A última vez que lá estive foi com o Grupo Caminhadas Domingueiras, que é liderado pelo arquiteto e urbanista Francisco Cunha. O tema do passeio a pé foi a presença do estilo neocolonial no Recife. E o ponto de partida foi exatamente a Praça, já que o Clube Internacional, ali localizado, era o primeiro alvo do grupo. Mas… e o que tem o jardim de curioso? É que ao invés de povoar a praça com as plantas decorativas e as árvores frondosas convencionais, Burle Marx optou pela vegetação característica do Sertão: macambiras, xique-xiques, facheiros, coroas de frades. Todas essas plantas, cheias de espinhos, comuns ao bioma da caatinga, povoam o canteiro central da Praça. “Os estudos de Euclides da Cunha sobre os Sertões do Nordeste representam fontes de inspiração para Burle Marx, para mostrar à vida urbana um retrato idealizado da paisagem e do clima sertanejo”, conta Ana Rita Sá Carneiro, Coordenadora do Laboratório de Paisagismo do Curso de Arquitetura da Ufpe.
A vegetação agreste escolhida por Burle Marx para uma praça no Recife – nos anos 1930 – despertou polêmica entre intelectuais conservadores, liderados pelo jornalista Mario Melo. Naquela época, o costume era seguir os padrões europeus em parques e jardins do Brasil. E o Recife não fugia à regra. Burle Marx não se rendeu aos seus opositores.
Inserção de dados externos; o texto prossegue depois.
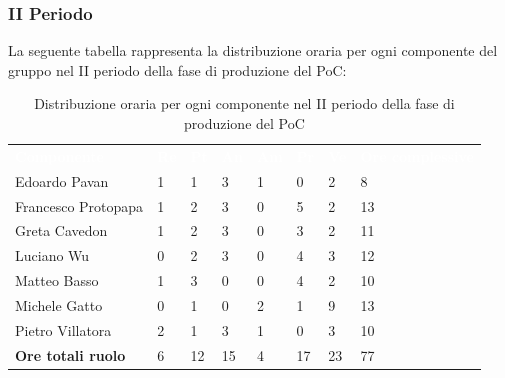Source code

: \subsubsection{II Periodo}
La seguente tabella rappresenta la distribuzione oraria per ogni componente del gruppo nel II periodo della fase di produzione del PoC:
\begin{table}[!htbp]
\begin{center}
\renewcommand{\arraystretch}{1.25}
\begin{tabular}{ m{}<{\centering}  m{}<{\centering} m{}<{\centering} m{}<{\centering}  m{}<{\centering}  m{}<{\centering}  m{}<{\centering}  m{}<{\centering}   }
	\rowcolor{darkblue}
	\textcolor{white}{\textbf{Componente}} &\textcolor{white}{\textbf{Re}}&\textcolor{white}{\textbf{Pt}}&\textcolor{white}{\textbf{An}}&\textcolor{white}{\textbf{Am}}&\textcolor{white}{\textbf{Pr}}&\textcolor{white}{\textbf{Ve}}&\textcolor{white}{\textbf{Ore complessive}}\\ 
	Edoardo Pavan & 1 & 1 & 3 & 1 & 0 & 2 & 8 \\	
	
	Francesco Protopapa & 1 & 2 & 3 & 0 & 5 & 2 & 13 \\

	Greta Cavedon & 1 & 2 & 3 & 0 & 3 & 2 & 11 \\
	
	Luciano Wu & 0 & 2 & 3 & 0 & 4 & 3 & 12\\
	
	Matteo Basso & 1 & 3 & 0 & 0 & 4 & 2 & 10 \\
	
	Michele Gatto &  0 & 1 & 0 & 2 & 1 & 9 & 13\\
	
	Pietro Villatora & 2 & 1 & 3 & 1 & 0 & 3 & 10 \\
	
	\textbf{Ore totali ruolo} & 6 & 12 & 15 & 4 & 17 & 23 & 77\\

\end{tabular}
\caption{Distribuzione oraria per ogni componente nel II periodo della fase di produzione del PoC}
\end{center}
\end{table}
Mas em volta das cactáceas, teve o cuidado de fazer um mini bosque de plantas também comuns ao semi-árido, como o pau-ferro e o juazeiro. As árvores mostram, segundo a especialista, que para o paisagista “fazer jardins é também criar microclimas”. Ela explica que “as árvores amenizam o ambiente, de certa forma agressivo, e formam uma cortina de proteção que vai da mais rude à mais amena vegetação”.
“O local onde fica a praça era chamado de Largo do Benfica, antigo Viveiro da Madalena”, lembra Francisco Cunha. “Burle Marx fez o projeto da Praça, que foi executado em 1935, logo após a Praça de Casa Forte”, acrescenta, referindo-se a aquele que é considerado como o primeiro projeto paisagístico de Burle Marx. Na Praça Euclides da Cunha há uma edificação datada de 1910 (na verdade uma estação de esgoto) cuja presença não se choca com o jardim. Para Francisco, Burle Marx agiu – apesar de muito jovem, à época – com muita sabedoria. “Ele fez um projeto que conseguiu esconder a estação no meio da vegetação de maior porte no anel externo dos três concêntricos que projetou”, explica. E completa: “o do centro com cactáceas, o do meio com vegetação de maior parte mas também da caatinga e, por fim, o externo com árvores grandes e mais sombra”. Quando a gente tem informações enriquecedoras como essas, passa a ver com outros olhos uma praça como a Euclides da Cunha. Sim, no meio, há uma estátua de um sertanejo, do escultor Abelardo da Hora. Mas ela chegou depois, por volta de 1950. No todo, o conjunto ficou harmonioso. Nada se choca. Nem mesmo a velha estação de tratamento de esgoto atrapalha a paisagem. Ao contrário, incorporou-se a ela!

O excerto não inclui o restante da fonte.